> [Supplied records]
● ● ● ● ● ● ●

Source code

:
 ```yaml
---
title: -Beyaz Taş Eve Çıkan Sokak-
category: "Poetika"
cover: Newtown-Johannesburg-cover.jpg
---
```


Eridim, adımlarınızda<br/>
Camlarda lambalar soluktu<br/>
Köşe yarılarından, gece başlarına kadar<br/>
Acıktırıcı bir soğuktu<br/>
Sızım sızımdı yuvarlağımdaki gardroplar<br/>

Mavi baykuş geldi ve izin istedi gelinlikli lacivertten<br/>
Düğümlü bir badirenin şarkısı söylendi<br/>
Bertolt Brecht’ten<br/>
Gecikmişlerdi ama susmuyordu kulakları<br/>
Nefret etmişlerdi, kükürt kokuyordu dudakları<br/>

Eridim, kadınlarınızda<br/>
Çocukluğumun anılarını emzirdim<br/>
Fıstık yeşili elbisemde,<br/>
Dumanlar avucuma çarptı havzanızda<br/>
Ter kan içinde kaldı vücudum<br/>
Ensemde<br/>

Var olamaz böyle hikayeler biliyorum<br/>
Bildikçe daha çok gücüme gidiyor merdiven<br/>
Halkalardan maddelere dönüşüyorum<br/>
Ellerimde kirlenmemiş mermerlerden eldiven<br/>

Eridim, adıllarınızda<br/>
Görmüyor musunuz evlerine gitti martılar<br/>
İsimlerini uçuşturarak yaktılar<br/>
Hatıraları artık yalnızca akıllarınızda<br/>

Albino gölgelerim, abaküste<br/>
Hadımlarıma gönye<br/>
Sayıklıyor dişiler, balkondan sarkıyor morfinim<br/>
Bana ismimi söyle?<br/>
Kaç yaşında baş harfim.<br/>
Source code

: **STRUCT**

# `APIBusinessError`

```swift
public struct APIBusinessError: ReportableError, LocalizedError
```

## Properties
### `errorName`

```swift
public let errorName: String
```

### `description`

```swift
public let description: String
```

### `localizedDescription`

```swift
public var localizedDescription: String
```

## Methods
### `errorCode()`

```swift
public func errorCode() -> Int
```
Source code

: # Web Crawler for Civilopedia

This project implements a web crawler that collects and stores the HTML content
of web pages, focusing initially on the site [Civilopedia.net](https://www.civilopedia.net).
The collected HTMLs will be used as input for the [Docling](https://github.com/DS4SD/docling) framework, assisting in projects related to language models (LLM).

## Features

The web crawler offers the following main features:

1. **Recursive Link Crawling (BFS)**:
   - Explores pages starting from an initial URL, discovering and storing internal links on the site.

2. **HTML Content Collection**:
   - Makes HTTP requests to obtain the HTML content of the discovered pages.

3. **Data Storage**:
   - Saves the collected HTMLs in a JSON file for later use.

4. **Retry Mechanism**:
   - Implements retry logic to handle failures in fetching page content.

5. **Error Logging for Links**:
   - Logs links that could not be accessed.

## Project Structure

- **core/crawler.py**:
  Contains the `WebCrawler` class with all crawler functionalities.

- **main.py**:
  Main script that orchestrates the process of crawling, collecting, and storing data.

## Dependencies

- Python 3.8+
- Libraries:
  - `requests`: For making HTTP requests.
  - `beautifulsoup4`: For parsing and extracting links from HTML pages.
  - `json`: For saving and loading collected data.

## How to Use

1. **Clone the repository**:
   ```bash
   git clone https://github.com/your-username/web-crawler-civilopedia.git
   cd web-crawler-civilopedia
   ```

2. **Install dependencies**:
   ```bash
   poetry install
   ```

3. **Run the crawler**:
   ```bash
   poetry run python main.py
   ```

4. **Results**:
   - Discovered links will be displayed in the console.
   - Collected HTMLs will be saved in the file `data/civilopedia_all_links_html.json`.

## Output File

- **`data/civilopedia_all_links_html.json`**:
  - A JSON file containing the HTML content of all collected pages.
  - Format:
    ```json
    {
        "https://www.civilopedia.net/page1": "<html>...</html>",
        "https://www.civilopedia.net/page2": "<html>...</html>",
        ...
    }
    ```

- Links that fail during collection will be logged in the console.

● ● ● ● ● ● ●

> [Task item] How many of the lines in the listing above hold the word "public"? Report only that figure.

> [Answer area] 5